Left: Leo Bloom (Gene Wilder) and Max Bialystock (Zero Mostel) at the Lincoln Center fountain in The Producers, 1968. Right: Musical number filmed on an electric sign on Times Square, in Godspell, 1973. [Credit: Photofest]
Lindsay’s radical new approach to location shooting — encouraging moviemakers to transform (or creatively reimagine) every corner of the city’s urban landscape — was the most literal embodiment of the impulse to turn New York into a kind of giant outdoor stage. But that same impulse underpinned a far more ambitious effort by the Lindsay administration: to extend a similar approach to the actual fabric of the city, which was not only to be regarded as a source of delight, but manipulated and enhanced as if it, too, were somehow a kind of scenic environment.

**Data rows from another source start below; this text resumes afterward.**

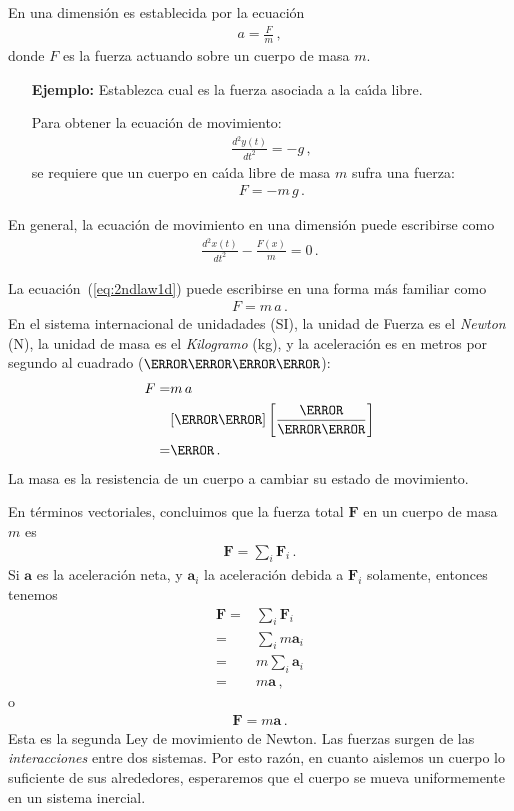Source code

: \begin{borrar}
En una dimensi\'on es establecida por la ecuaci\'on
\begin{align}
  \label{eq:2ndlaw1d}
  a=\frac{F}{m}\,,
\end{align}
donde $F$ es la fuerza actuando sobre un cuerpo de masa $m$. 

\begin{itemize}
\item[\textbf{Ejemplo:}] Establezca cual es la fuerza asociada a la ca\'\i da libre.

Para obtener la ecuaci\'on de movimiento:
\begin{align}
  \frac{d^2y(t)}{dt^2}=-g\,,
\end{align}
se requiere que un cuerpo en ca\'\i da libre de masa $m$ sufra una fuerza:
\begin{align}
  F=-m\,g\,.
\end{align}

\end{itemize}

En general, la ecuaci\'on de movimiento en una dimensi\'on puede escribirse como
\begin{align}
  \frac{d^2x(t)}{dt^2}-\frac{F(x)}{m}=0\,.
\end{align}

La ecuaci\'on~(\ref{eq:2ndlaw1d}) puede escribirse en una forma m\'as familiar como
\begin{align}
  F=m\,a\,.
\end{align}
En el sistema internacional de unidadades (SI), la unidad de Fuerza es el \emph{Newton} (N), la unidad de masa es el \emph{Kilogramo} (kg), y la aceleraci\'on es en metros por segundo al cuadrado ($\metre\per\second\squared$):
\begin{align}
  F=&m\,a\nonumber\\
&[\kilo\gram]
\left[\frac{\meter}{\second\squared}\right]\nonumber\\
=&\newton\,.
\end{align}
La masa es la resistencia de un cuerpo a cambiar su estado de movimiento.

En t\'erminos vectoriales, concluimos que la fuerza total $\mathbf{F}$ en un cuerpo de masa $m$ es
\begin{align}
  \mathbf{F}=\sum_i \mathbf{F}_i\,.
\end{align}
Si $\mathbf{a}$ es la aceleraci\'on neta, y $\mathbf{a}_i$ la aceleraci\'on debida a $\mathbf{F}_i$ solamente, entonces tenemos
\begin{align}
  \mathbf{F}=&\sum_i \mathbf{F}_i\nonumber\\
  =&\sum_i m\mathbf{a}_i\nonumber\\
  =&m\sum_i \mathbf{a}_i\nonumber\\
  =&m\mathbf{a}\,,
\end{align}
o
\begin{align}
  \label{eq:fma}
  \mathbf{F}=m\mathbf{a}\,.
\end{align}
Esta es la segunda Ley de movimiento de Newton. Las fuerzas surgen de las \emph{interacciones} entre dos sistemas. Por esto raz\'on, en cuanto aislemos un cuerpo lo suficiente de sus alrededores, esperaremos que el cuerpo se mueva uniformemente en un sistema inercial.


\end{borrar}

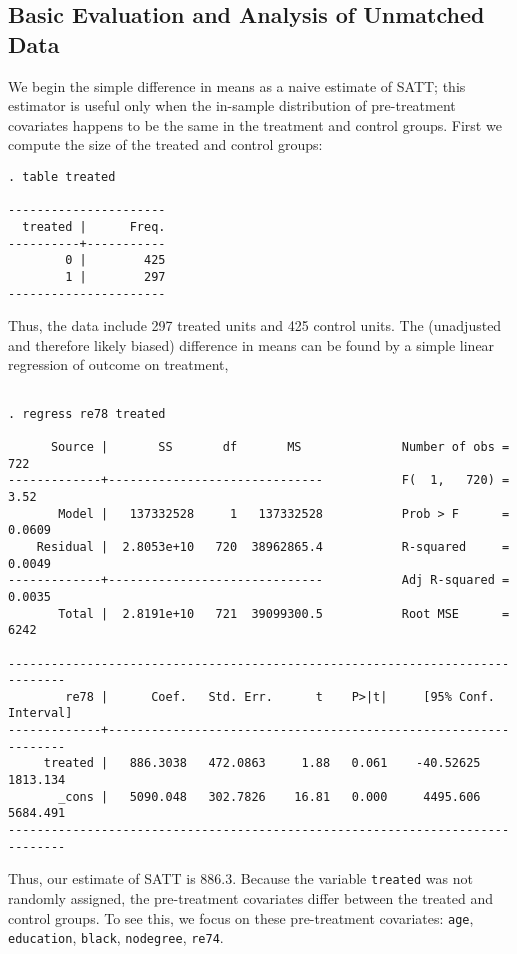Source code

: \documentclass[11pt,titlepage]{article}
\begin{document}
\subsection{Basic Evaluation and Analysis of Unmatched Data}\label{s:basic}

We begin the simple difference in means as a naive estimate of SATT;
this estimator is useful only when the in-sample distribution of
pre-treatment covariates happens to be the same in the treatment and
control groups. First we compute the size of the treated and control
groups:

\begin{verbatim}
. table treated

----------------------
  treated |      Freq.
----------+-----------
        0 |        425
        1 |        297
----------------------

\end{verbatim}


Thus, the data include 297 treated units and 425 control units.  The
(unadjusted and therefore likely biased) difference in means can be found
by a simple linear regression of outcome on treatment,

\begin{verbatim}

. regress re78 treated

      Source |       SS       df       MS              Number of obs =     722
-------------+------------------------------           F(  1,   720) =    3.52
       Model |   137332528     1   137332528           Prob > F      =  0.0609
    Residual |  2.8053e+10   720  38962865.4           R-squared     =  0.0049
-------------+------------------------------           Adj R-squared =  0.0035
       Total |  2.8191e+10   721  39099300.5           Root MSE      =    6242

------------------------------------------------------------------------------
        re78 |      Coef.   Std. Err.      t    P>|t|     [95% Conf. Interval]
-------------+----------------------------------------------------------------
     treated |   886.3038   472.0863     1.88   0.061    -40.52625    1813.134
       _cons |   5090.048   302.7826    16.81   0.000     4495.606    5684.491
------------------------------------------------------------------------------

\end{verbatim}


Thus, our estimate of SATT is 886.3. Because the variable \texttt{treated} was
not randomly assigned, the pre-treatment covariates differ between the
treated and control groups.  To see this, we focus on these pre-treatment
covariates: \texttt{age}, \texttt{education}, \texttt{black},
\texttt{nodegree}, \texttt{re74}.
\end{document}
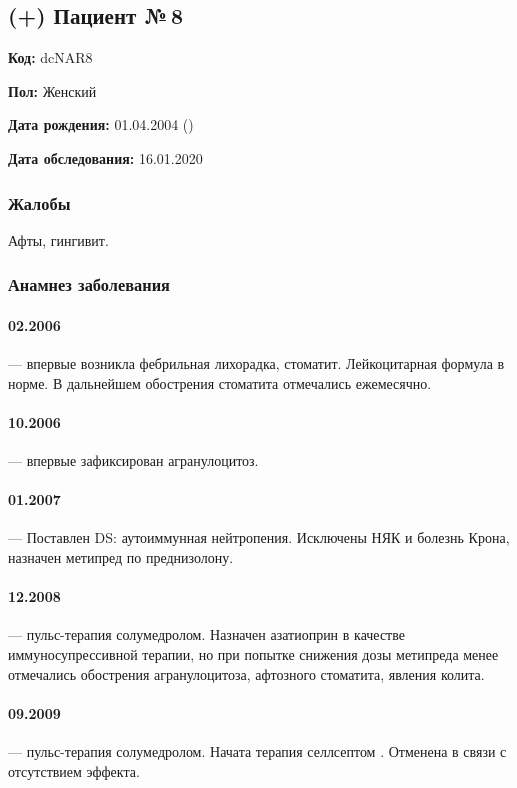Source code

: \documentclass[a4paper,14pt]{extarticle}
\newcommand{\mgpkg}{мг/кг}
\newcommand{\mgpd}{мг/сут.}
\begin{document}
\newpage
\subsection*{(+) Пациент №\,8}

\textbf{Код:} dcNAR8

\textbf{Пол:} Женский

\textbf{Дата рождения:} 01.04.2004 ()

\textbf{Дата обследования:} 16.01.2020

\subsubsection*{Жалобы}

Афты, гингивит.

\subsubsection*{Анамнез заболевания}

\paragraph{02.2006} --- впервые возникла фебрильная лихорадка, стоматит. Лейкоцитарная формула в норме. В дальнейшем обострения стоматита отмечались ежемесячно.

\paragraph{10.2006} --- впервые зафиксирован агранулоцитоз.

\paragraph{01.2007} --- Поставлен DS: аутоиммунная нейтропения. Исключены НЯК и болезнь Крона, назначен метипред \numprint[\mgpkg]{1} по преднизолону.

\paragraph{12.2008} --- пульс-терапия солумедролом. Назначен азатиоприн \numprint[\mgpkg]{2} в качестве иммуносупрессивной терапии, но при попытке снижения дозы метипреда менее \numprint[\mgpkg]{3--4} отмечались обострения агранулоцитоза, афтозного стоматита, явления колита.

\paragraph{09.2009} --- пульс-терапия солумедролом. Начата терапия селлсептом \numprint[\mgpd]{750}. Отменена в связи с отсутствием эффекта.
\end{document}

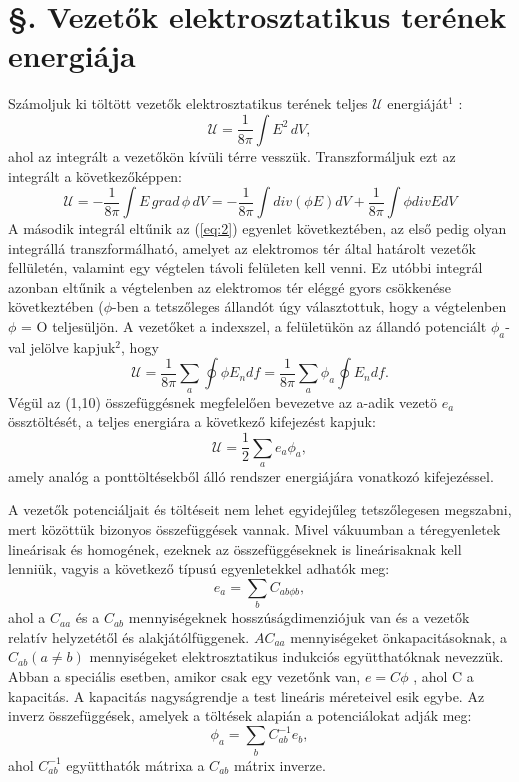 \documentclass{article}
\begin{document}
\section{§. Vezetők elektrosztatikus terének energiája}
Számoljuk ki töltött vezetők elektrosztatikus terének teljes $\mathcal{U}$ energiáját$^1$ :
\begin{equation} \label{eq:1}
\mathcal{U} = \frac{1}{8\pi} \int E^2 \, dV,
\end{equation}
ahol az integrált a vezetőkön kívüli térre vesszük. Transzformáljuk ezt az integrált a következőképpen:
\begin{equation} \label{eq:2}
\mathcal{U} = -\frac{1}{8\pi} \int E \, grad \, \phi \, dV = -\frac{1}{8\pi} \int div (\phi E) dV + \frac{1}{8\pi} \int \phi div E dV
\end{equation}
A második integrál eltűnik az (\ref{eq:2}) egyenlet következtében, az első pedig olyan integrállá transzformálható, amelyet az elektromos tér által határolt vezetők fellületén, valamint egy végtelen távoli felületen kell venni. Ez utóbbi integrál azonban eltűnik a végtelenben az elektromos tér eléggé gyors csökkenése következtében ($\phi$-ben a tetszőleges állandót úgy választottuk, hogy a végtelenben $\phi$ = O teljesüljön. A vezetőket a indexszel, a felületükön az állandó potenciált $\phi_a$-val jelölve kapjuk$^2$, hogy
\begin{equation} \label{eq:3}
\mathcal{U} = \frac{1}{8\pi} \sum\limits_{a} \oint \phi E_n df = \frac{1}{8\pi} \sum\limits_{a} \phi_a \oint E_n df.
\end{equation}
Végül az (1,10) összefüggésnek megfelelően bevezetve az a-adik vezetö $e_a$ össztöltését, a teljes energiára a következő kifejezést kapjuk:
\begin{equation} \label{eq:4}
\mathcal{U} = \frac{1}{2} \sum\limits_{a} e_a \phi_a ,
\end{equation}
amely analóg a ponttöltésekből álló rendszer energiájára vonatkozó kifejezéssel.

A vezetők potenciáljait és töltéseit nem lehet egyidejűleg tetszőlegesen megszabni, mert közöttük bizonyos összefüggések vannak. Mivel vákuumban a téregyenletek lineárisak és homogének, ezeknek az összefüggéseknek is lineárisaknak kell lenniük, vagyis a következő típusú egyenletekkel adhatók meg:
\begin{equation} \label{eq:5}
e_a = \sum\limits_{b} C_{ab\phi b} ,
\end{equation}
ahol a $C_{aa}$ és a $C_{ab}$ mennyiségeknek hosszúságdimenziójuk van és a vezetők relatív helyzetétől és alakjátólfüggenek. $AC_{aa}$ mennyiségeket önkapacitásoknak, a $C_{ab}(a \neq b)$ mennyiségeket elektrosztatikus indukciós együtthatóknak nevezzük. Abban a
speciális esetben, amikor csak egy vezetőnk van, $e = C\phi$ , ahol C a kapacitás. A kapacitás nagyságrendje a test lineáris méreteivel esik egybe. Az inverz összefüggések, amelyek a töltések alapián a potenciálokat adják meg:
\begin{equation} \label{eq:6}
\phi_a = \sum\limits_{b} C_{ab}^{-1} e_b ,
\end{equation}
ahol $C_{ab}^{-1}$ együtthatók mátrixa a $C_{ab}$ mátrix inverze.
\end{document}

The obvious place to start was the city’s parks — one of the few places, even in the old days of the relentlessly commercial city, to be dedicated to the unworldly values of pleasure, respite and even joy. Yet in practice, New York City’s parks, for decades under the firm but heavy hand of Robert Moses — who had run them directly as Park Commissioner from 1934 to 1960, then through faithful surrogates in later years — had been curiously dull and joyless places. Obsessed with orderliness and propriety, Moses had tirelessly sought to disallow any type of behavior outside the strictest possible norms (an authoritarian instinct embodied almost risibly by the wooden sign posted at every park and playground entrance in the city, featuring a giant printed “NO” followed by a long list of proscribed activities). Though he had been known in his early career (nearly forty years before) for the imaginative and even whimsical approach he brought to the design of Jones Beach and other state parks, the structures and equipment the older Moses had installed in the city’s parks and playgrounds in the ’50s and early ’60s were almost uniformly grim, banal and uninspired, plainly more concerned with ease of maintenance and discouraging vandalism than with offering any sense of delight or whimsy.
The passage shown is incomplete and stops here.